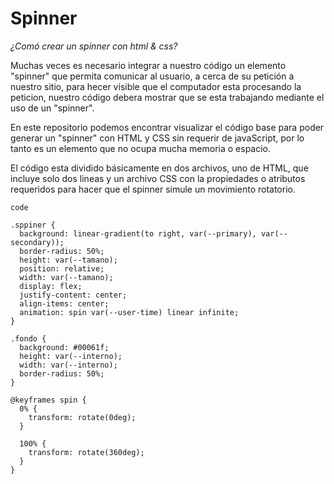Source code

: # Spinner

*¿Comó crear un spinner con html & css?*

Muchas veces es necesario integrar a nuestro código un elemento "spinner" que permita comunicar al usuario, a cerca de su petición a nuestro sitio, para hecer visible que el computador esta procesando la peticion, nuestro código debera mostrar que se esta trabajando mediante el uso de un "spinner". 

En este repositorio podemos encontrar visualizar el código base para poder generar un "spinner" con HTML y CSS sin requerir de javaScript, por lo tanto es un elemento que no ocupa mucha memoria o espacio.

El código esta dividido básicamente en dos archivos, uno de HTML, que incluye solo dos lineas y un archivo CSS con la propiedades o atributos requeridos para hacer que el spinner simule un movimiento rotatorio.

`code`

```
.sppiner {
  background: linear-gradient(to right, var(--primary), var(--secondary));
  border-radius: 50%;
  height: var(--tamano);
  position: relative;
  width: var(--tamano);
  display: flex;
  justify-content: center;
  align-items: center;
  animation: spin var(--user-time) linear infinite;
}

.fondo {
  background: #00061f;
  height: var(--interno);
  width: var(--interno);
  border-radius: 50%;
}

@keyframes spin {
  0% {
    transform: rotate(0deg);
  }

  100% {
    transform: rotate(360deg);
  }
}
```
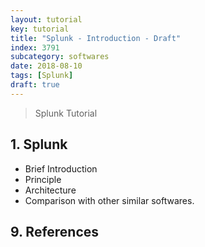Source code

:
 ```yaml
---
layout: tutorial
key: tutorial
title: "Splunk - Introduction - Draft"
index: 3791
subcategory: softwares
date: 2018-08-10
tags: [Splunk]
draft: true
---
```


> Splunk Tutorial

## 1. Splunk
* Brief Introduction
* Principle
* Architecture
* Comparison with other similar softwares.


## 9. References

_ _ _ _ _

Problem to work on
Each line containing "rotate" belongs in the answer; pick these out of the material and copy them.

Result of the exercise
    transform: rotate(0deg);
    transform: rotate(360deg);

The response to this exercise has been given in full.